#### WHAT TO WORK ON:
Please reproduce the full set of data below exactly.

#### SUPPLIED MATERIAL:
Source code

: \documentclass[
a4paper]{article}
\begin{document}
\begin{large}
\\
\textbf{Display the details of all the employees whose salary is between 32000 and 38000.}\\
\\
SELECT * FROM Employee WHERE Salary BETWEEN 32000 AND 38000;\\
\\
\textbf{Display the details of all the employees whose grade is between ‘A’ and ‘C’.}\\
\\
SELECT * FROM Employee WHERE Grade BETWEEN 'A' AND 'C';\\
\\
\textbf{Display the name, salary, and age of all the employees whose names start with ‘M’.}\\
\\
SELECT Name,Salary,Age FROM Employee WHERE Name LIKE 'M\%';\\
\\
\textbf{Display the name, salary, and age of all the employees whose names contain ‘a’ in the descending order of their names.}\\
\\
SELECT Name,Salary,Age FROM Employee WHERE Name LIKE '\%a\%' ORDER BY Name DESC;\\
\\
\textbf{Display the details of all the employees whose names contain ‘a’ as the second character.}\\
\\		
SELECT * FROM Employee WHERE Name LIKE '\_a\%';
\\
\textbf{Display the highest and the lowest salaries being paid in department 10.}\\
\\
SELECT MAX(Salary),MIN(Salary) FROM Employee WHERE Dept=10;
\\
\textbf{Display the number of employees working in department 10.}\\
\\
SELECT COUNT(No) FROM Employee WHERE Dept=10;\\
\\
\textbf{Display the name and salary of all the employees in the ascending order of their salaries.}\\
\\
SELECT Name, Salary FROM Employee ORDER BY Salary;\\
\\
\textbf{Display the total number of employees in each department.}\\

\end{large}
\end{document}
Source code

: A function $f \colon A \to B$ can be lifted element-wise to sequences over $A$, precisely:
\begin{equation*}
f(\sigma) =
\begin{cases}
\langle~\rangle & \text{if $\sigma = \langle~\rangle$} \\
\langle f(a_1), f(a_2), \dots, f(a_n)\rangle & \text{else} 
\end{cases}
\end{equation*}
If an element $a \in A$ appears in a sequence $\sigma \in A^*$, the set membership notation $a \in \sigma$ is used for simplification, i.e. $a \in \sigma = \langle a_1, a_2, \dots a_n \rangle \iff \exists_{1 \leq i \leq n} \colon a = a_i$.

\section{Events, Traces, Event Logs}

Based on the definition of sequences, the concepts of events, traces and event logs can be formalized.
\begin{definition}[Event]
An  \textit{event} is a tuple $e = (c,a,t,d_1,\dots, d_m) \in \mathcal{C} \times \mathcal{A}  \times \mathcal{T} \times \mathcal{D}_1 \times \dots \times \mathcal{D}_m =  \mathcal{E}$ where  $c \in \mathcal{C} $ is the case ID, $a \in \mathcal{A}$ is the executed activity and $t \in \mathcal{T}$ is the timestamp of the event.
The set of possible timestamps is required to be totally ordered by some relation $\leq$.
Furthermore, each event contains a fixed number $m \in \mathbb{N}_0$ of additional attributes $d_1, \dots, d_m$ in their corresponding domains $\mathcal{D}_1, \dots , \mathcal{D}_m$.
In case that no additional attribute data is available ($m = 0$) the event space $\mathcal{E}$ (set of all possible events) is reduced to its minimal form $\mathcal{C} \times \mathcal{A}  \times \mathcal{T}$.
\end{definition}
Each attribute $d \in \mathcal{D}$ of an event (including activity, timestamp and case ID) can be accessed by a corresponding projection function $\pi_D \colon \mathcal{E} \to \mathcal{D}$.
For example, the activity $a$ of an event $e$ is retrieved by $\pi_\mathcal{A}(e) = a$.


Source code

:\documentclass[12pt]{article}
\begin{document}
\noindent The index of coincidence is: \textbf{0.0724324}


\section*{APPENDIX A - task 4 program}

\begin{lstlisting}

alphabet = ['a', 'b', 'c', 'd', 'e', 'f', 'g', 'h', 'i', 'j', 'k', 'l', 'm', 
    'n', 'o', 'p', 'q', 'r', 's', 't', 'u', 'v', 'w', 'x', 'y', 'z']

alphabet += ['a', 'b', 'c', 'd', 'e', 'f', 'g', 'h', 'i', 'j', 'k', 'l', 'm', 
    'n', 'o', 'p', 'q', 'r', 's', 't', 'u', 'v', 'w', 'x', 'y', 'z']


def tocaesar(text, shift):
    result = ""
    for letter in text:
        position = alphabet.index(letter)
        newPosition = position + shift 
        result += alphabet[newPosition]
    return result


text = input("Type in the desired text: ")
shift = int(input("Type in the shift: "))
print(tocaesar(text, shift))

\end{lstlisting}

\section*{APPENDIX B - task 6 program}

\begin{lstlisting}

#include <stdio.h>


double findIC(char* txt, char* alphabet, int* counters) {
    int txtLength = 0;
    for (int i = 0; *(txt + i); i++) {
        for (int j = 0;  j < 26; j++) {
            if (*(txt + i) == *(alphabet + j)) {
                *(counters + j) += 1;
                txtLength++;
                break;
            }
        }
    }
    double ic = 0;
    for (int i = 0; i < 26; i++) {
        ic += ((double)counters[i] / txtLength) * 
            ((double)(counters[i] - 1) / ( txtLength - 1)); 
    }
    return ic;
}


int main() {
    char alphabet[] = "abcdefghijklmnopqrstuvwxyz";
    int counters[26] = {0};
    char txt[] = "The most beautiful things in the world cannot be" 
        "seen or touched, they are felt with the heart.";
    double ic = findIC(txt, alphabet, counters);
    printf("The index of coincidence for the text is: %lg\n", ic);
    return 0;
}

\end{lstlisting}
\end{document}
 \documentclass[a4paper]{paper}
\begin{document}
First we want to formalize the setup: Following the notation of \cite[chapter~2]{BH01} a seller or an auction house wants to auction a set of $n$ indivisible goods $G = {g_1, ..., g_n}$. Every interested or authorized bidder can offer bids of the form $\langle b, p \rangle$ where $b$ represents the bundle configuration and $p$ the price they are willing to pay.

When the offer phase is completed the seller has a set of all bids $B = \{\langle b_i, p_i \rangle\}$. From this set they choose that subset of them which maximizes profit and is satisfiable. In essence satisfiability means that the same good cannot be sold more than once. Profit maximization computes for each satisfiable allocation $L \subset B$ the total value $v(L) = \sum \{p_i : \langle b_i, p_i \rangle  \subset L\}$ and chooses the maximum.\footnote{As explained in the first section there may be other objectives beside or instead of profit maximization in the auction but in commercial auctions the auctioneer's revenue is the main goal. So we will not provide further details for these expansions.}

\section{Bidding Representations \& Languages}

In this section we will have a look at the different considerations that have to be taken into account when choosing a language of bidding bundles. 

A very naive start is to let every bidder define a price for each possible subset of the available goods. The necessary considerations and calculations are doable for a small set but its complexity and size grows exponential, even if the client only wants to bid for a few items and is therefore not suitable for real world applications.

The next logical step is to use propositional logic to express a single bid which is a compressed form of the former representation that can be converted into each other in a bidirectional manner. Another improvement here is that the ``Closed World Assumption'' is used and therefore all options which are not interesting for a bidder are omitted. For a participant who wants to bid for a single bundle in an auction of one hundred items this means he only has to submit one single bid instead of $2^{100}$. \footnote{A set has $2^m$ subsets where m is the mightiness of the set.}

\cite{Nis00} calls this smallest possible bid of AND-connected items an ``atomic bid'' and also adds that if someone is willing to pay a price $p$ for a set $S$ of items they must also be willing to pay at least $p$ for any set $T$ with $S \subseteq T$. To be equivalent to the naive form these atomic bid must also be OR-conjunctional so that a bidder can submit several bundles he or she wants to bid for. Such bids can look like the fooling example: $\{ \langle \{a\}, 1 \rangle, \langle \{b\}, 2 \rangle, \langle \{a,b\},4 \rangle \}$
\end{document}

#### ANSWER BELOW:
Source code

: \documentclass[
a4paper]{article}
\begin{document}
\begin{large}
\\
\textbf{Display the details of all the employees whose salary is between 32000 and 38000.}\\
\\
SELECT * FROM Employee WHERE Salary BETWEEN 32000 AND 38000;\\
\\
\textbf{Display the details of all the employees whose grade is between ‘A’ and ‘C’.}\\
\\
SELECT * FROM Employee WHERE Grade BETWEEN 'A' AND 'C';\\
\\
\textbf{Display the name, salary, and age of all the employees whose names start with ‘M’.}\\
\\
SELECT Name,Salary,Age FROM Employee WHERE Name LIKE 'M\%';\\
\\
\textbf{Display the name, salary, and age of all the employees whose names contain ‘a’ in the descending order of their names.}\\
\\
SELECT Name,Salary,Age FROM Employee WHERE Name LIKE '\%a\%' ORDER BY Name DESC;\\
\\
\textbf{Display the details of all the employees whose names contain ‘a’ as the second character.}\\
\\		
SELECT * FROM Employee WHERE Name LIKE '\_a\%';
\\
\textbf{Display the highest and the lowest salaries being paid in department 10.}\\
\\
SELECT MAX(Salary),MIN(Salary) FROM Employee WHERE Dept=10;
\\
\textbf{Display the number of employees working in department 10.}\\
\\
SELECT COUNT(No) FROM Employee WHERE Dept=10;\\
\\
\textbf{Display the name and salary of all the employees in the ascending order of their salaries.}\\
\\
SELECT Name, Salary FROM Employee ORDER BY Salary;\\
\\
\textbf{Display the total number of employees in each department.}\\

\end{large}
\end{document}
Source code

: A function $f \colon A \to B$ can be lifted element-wise to sequences over $A$, precisely:
\begin{equation*}
f(\sigma) =
\begin{cases}
\langle~\rangle & \text{if $\sigma = \langle~\rangle$} \\
\langle f(a_1), f(a_2), \dots, f(a_n)\rangle & \text{else} 
\end{cases}
\end{equation*}
If an element $a \in A$ appears in a sequence $\sigma \in A^*$, the set membership notation $a \in \sigma$ is used for simplification, i.e. $a \in \sigma = \langle a_1, a_2, \dots a_n \rangle \iff \exists_{1 \leq i \leq n} \colon a = a_i$.

\section{Events, Traces, Event Logs}

Based on the definition of sequences, the concepts of events, traces and event logs can be formalized.
\begin{definition}[Event]
An  \textit{event} is a tuple $e = (c,a,t,d_1,\dots, d_m) \in \mathcal{C} \times \mathcal{A}  \times \mathcal{T} \times \mathcal{D}_1 \times \dots \times \mathcal{D}_m =  \mathcal{E}$ where  $c \in \mathcal{C} $ is the case ID, $a \in \mathcal{A}$ is the executed activity and $t \in \mathcal{T}$ is the timestamp of the event.
The set of possible timestamps is required to be totally ordered by some relation $\leq$.
Furthermore, each event contains a fixed number $m \in \mathbb{N}_0$ of additional attributes $d_1, \dots, d_m$ in their corresponding domains $\mathcal{D}_1, \dots , \mathcal{D}_m$.
In case that no additional attribute data is available ($m = 0$) the event space $\mathcal{E}$ (set of all possible events) is reduced to its minimal form $\mathcal{C} \times \mathcal{A}  \times \mathcal{T}$.
\end{definition}
Each attribute $d \in \mathcal{D}$ of an event (including activity, timestamp and case ID) can be accessed by a corresponding projection function $\pi_D \colon \mathcal{E} \to \mathcal{D}$.
For example, the activity $a$ of an event $e$ is retrieved by $\pi_\mathcal{A}(e) = a$.


Source code

:\documentclass[12pt]{article}
\begin{document}
\noindent The index of coincidence is: \textbf{0.0724324}


\section*{APPENDIX A - task 4 program}

\begin{lstlisting}

alphabet = ['a', 'b', 'c', 'd', 'e', 'f', 'g', 'h', 'i', 'j', 'k', 'l', 'm', 
    'n', 'o', 'p', 'q', 'r', 's', 't', 'u', 'v', 'w', 'x', 'y', 'z']

alphabet += ['a', 'b', 'c', 'd', 'e', 'f', 'g', 'h', 'i', 'j', 'k', 'l', 'm', 
    'n', 'o', 'p', 'q', 'r', 's', 't', 'u', 'v', 'w', 'x', 'y', 'z']


def tocaesar(text, shift):
    result = ""
    for letter in text:
        position = alphabet.index(letter)
        newPosition = position + shift 
        result += alphabet[newPosition]
    return result


text = input("Type in the desired text: ")
shift = int(input("Type in the shift: "))
print(tocaesar(text, shift))

\end{lstlisting}

\section*{APPENDIX B - task 6 program}

\begin{lstlisting}

#include <stdio.h>


double findIC(char* txt, char* alphabet, int* counters) {
    int txtLength = 0;
    for (int i = 0; *(txt + i); i++) {
        for (int j = 0;  j < 26; j++) {
            if (*(txt + i) == *(alphabet + j)) {
                *(counters + j) += 1;
                txtLength++;
                break;
            }
        }
    }
    double ic = 0;
    for (int i = 0; i < 26; i++) {
        ic += ((double)counters[i] / txtLength) * 
            ((double)(counters[i] - 1) / ( txtLength - 1)); 
    }
    return ic;
}


int main() {
    char alphabet[] = "abcdefghijklmnopqrstuvwxyz";
    int counters[26] = {0};
    char txt[] = "The most beautiful things in the world cannot be" 
        "seen or touched, they are felt with the heart.";
    double ic = findIC(txt, alphabet, counters);
    printf("The index of coincidence for the text is: %lg\n", ic);
    return 0;
}

\end{lstlisting}
\end{document}
 \documentclass[a4paper]{paper}
\begin{document}
First we want to formalize the setup: Following the notation of \cite[chapter~2]{BH01} a seller or an auction house wants to auction a set of $n$ indivisible goods $G = {g_1, ..., g_n}$. Every interested or authorized bidder can offer bids of the form $\langle b, p \rangle$ where $b$ represents the bundle configuration and $p$ the price they are willing to pay.

When the offer phase is completed the seller has a set of all bids $B = \{\langle b_i, p_i \rangle\}$. From this set they choose that subset of them which maximizes profit and is satisfiable. In essence satisfiability means that the same good cannot be sold more than once. Profit maximization computes for each satisfiable allocation $L \subset B$ the total value $v(L) = \sum \{p_i : \langle b_i, p_i \rangle  \subset L\}$ and chooses the maximum.\footnote{As explained in the first section there may be other objectives beside or instead of profit maximization in the auction but in commercial auctions the auctioneer's revenue is the main goal. So we will not provide further details for these expansions.}

\section{Bidding Representations \& Languages}

In this section we will have a look at the different considerations that have to be taken into account when choosing a language of bidding bundles. 

A very naive start is to let every bidder define a price for each possible subset of the available goods. The necessary considerations and calculations are doable for a small set but its complexity and size grows exponential, even if the client only wants to bid for a few items and is therefore not suitable for real world applications.

The next logical step is to use propositional logic to express a single bid which is a compressed form of the former representation that can be converted into each other in a bidirectional manner. Another improvement here is that the ``Closed World Assumption'' is used and therefore all options which are not interesting for a bidder are omitted. For a participant who wants to bid for a single bundle in an auction of one hundred items this means he only has to submit one single bid instead of $2^{100}$. \footnote{A set has $2^m$ subsets where m is the mightiness of the set.}

\cite{Nis00} calls this smallest possible bid of AND-connected items an ``atomic bid'' and also adds that if someone is willing to pay a price $p$ for a set $S$ of items they must also be willing to pay at least $p$ for any set $T$ with $S \subseteq T$. To be equivalent to the naive form these atomic bid must also be OR-conjunctional so that a bidder can submit several bundles he or she wants to bid for. Such bids can look like the fooling example: $\{ \langle \{a\}, 1 \rangle, \langle \{b\}, 2 \rangle, \langle \{a,b\},4 \rangle \}$
\end{document}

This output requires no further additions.